## Input data
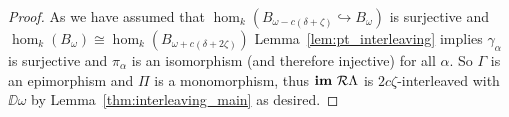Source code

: \begin{proof}
  As we have assumed that $\hom_k(B_{\omega-c(\delta+\zeta)}\hookrightarrow B_\omega)$ is surjective and $\hom_k(B_\omega)\cong\hom_k(B_{\omega+c(\delta+2\zeta)})$ Lemma~\ref{lem:pt_interleaving} implies $\gamma_\alpha$ is surjective and $\pi_\alpha$ is an isomorphism (and therefore injective) for all $\alpha$.
  So $\Gamma$ is an epimorphism and $\Pi$ is a monomorphism, thus $\mathbf{im}~\mathcal{R}\Lambda$ is $2c\zeta$-interleaved with $\DD{\omega}$ by Lemma~\ref{thm:interleaving_main} as desired.
\end{proof}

## Exercise
Begin at the first line of the listing and print each line exactly. Stop after the line containing "As we have assumed", and omit all pictures.

## Solution to this exercise
Source code

: \begin{proof}
  As we have assumed that $\hom_k(B_{\omega-c(\delta+\zeta)}\hookrightarrow B_\omega)$ is surjective and $\hom_k(B_\omega)\cong\hom_k(B_{\omega+c(\delta+2\zeta)})$ Lemma~\ref{lem:pt_interleaving} implies $\gamma_\alpha$ is surjective and $\pi_\alpha$ is an isomorphism (and therefore injective) for all $\alpha$.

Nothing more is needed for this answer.